Just last month, Canaccord Genuity decided to forgive Peloton’s sins and upgraded the stock to "Buy." Of course, it popped 10% on the news… and today Truist is hopping on the hype train. All aboard the "maybe we were too hard on them" express (although seats are still wide open in first class). In a new note, Truist upgraded Peloton to Buy from Hold, initiated an $11 price target on it, and said, “the BS has finally been cleaned up.” Actual quote. Bless them (and bless their ability to say that with a straight face).
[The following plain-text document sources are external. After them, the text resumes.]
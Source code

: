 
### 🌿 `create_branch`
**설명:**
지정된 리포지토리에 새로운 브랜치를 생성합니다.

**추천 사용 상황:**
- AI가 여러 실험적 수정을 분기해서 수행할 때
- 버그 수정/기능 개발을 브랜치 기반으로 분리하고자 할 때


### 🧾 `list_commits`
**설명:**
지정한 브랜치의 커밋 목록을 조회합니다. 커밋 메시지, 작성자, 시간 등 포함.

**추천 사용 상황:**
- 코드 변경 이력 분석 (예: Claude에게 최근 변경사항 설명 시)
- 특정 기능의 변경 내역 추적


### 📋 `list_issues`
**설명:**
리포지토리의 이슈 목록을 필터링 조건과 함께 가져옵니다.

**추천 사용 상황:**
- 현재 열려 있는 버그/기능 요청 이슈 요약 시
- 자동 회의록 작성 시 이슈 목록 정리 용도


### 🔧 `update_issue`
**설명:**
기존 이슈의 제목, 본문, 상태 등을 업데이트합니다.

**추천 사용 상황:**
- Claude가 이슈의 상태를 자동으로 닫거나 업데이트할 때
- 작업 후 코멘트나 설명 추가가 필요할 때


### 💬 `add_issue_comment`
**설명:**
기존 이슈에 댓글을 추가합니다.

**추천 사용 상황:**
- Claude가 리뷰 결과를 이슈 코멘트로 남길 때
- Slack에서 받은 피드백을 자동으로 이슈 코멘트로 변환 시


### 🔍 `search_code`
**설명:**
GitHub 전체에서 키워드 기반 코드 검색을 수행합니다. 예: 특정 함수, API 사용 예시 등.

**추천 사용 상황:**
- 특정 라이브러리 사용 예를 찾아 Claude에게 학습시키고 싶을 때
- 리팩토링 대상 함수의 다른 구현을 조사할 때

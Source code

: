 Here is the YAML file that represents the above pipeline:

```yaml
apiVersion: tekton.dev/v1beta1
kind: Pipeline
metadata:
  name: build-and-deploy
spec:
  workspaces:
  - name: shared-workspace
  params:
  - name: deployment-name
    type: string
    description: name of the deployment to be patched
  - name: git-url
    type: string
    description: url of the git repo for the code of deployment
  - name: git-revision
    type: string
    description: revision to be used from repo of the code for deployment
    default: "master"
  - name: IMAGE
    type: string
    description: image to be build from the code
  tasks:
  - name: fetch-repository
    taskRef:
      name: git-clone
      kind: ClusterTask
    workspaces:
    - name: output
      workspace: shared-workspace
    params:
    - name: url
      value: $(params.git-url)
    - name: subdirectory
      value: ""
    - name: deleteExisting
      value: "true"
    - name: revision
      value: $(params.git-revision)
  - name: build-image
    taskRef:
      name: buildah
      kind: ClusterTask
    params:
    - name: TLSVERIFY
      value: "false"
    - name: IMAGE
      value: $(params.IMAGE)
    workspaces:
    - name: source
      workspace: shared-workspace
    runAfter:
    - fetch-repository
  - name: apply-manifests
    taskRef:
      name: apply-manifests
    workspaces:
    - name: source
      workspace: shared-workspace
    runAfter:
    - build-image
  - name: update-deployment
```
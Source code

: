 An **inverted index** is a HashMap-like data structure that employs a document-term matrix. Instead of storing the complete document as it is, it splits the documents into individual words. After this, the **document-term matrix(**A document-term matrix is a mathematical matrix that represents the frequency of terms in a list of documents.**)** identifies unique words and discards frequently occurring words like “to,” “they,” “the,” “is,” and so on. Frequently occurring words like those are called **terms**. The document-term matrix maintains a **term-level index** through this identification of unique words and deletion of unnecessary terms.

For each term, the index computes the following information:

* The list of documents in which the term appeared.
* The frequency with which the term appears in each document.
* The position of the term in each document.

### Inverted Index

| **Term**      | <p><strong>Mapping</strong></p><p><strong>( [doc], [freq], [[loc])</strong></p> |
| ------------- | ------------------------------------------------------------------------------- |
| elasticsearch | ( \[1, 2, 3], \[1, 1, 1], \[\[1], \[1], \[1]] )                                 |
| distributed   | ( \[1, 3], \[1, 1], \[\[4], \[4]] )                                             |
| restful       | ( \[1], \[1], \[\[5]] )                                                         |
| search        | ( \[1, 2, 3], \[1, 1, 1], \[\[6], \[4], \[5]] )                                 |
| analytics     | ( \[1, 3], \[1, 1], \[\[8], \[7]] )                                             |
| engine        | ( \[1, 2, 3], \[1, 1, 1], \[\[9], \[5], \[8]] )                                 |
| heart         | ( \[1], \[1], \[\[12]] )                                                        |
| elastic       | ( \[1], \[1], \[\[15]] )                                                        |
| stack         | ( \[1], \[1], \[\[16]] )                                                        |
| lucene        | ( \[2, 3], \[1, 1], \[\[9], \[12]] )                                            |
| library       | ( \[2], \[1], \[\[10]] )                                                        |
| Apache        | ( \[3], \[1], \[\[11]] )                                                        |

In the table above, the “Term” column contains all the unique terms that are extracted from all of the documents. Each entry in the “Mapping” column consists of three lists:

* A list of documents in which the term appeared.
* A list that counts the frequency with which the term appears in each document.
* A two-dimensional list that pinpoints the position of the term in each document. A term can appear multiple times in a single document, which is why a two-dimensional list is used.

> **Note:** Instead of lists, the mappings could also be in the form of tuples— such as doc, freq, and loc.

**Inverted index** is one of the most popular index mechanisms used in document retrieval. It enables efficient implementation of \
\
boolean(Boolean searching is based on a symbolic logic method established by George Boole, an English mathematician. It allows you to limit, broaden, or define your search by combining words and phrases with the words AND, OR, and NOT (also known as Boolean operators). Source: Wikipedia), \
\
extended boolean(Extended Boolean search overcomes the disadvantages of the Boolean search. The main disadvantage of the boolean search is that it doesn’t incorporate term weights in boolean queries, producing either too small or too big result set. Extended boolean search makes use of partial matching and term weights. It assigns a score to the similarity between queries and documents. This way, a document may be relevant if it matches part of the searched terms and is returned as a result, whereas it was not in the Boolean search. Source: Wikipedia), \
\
Now, to be fair, Peloton has earned a little bit of that cautious optimism. Under new CEO Peter Stern (who took over in January) Peloton actually looks like a company that's learning to live within its means. Stern’s been cutting costs like a Dave Ramsey follower, focusing on cash flow instead of chasing growth at all costs (you know, a strategy that maybe should've crossed their minds before they started offering $2,500 bikes with 39-month financing plans).
And the numbers from fiscal Q2 2025 tells an impressive story: $58 million in adjusted EBITDA, $106 million in free cash flow, and Connected Fitness Product gross margins cracking 12.9% for the first time in three years (which is a minor miracle given the discounts they were handing out during the holidays).
Debt was another bomb that’s been defused. Peloton’s net debt dropped 30% year-over-year, while its net debt-to-adjusted EBITDA ratio shrank from 7x to a more manageable 2.7x. Even bankruptcy chatter is off the table for now (but don’t jinx it).
That said, surviving isn’t the same as thriving. Revenue is still expected to fall about 9% this year before (hopefully) growing by 1.9% in fiscal 2026 (so not even keeping up with inflation). Even less exciting, Peloton’s path forward hinges on subscription price increases, new fees for activating used bikes, momentum from its Strength+ app (already with 220,000 monthly users), and partnerships with Amazon, Fitbit, and Lululemon (aka anyone who will return their calls).
The good thing is that Peloton’s core community remains stubbornly loyal. Net Promoter Scores across Bikes and Treads are topping 70, churn rates are hovering at a low 1.4%, and users engaging in multiple workout types are sticking around even longer.
Still, with shares down about 26% this year and even Domino’s having a down quarter (one of the most consistent businesses know to man), selling $2,000 bikes isn’t exactly an easy pitch (no matter how much motivational screaming is involved).
If you’re asking me, I wouldn’t chase the Peloton rebound just yet. Cleaning up old messes is one thing… building real, durable growth is another. And right now, it still feels like Peloton’s pedaling hard just to stay in place.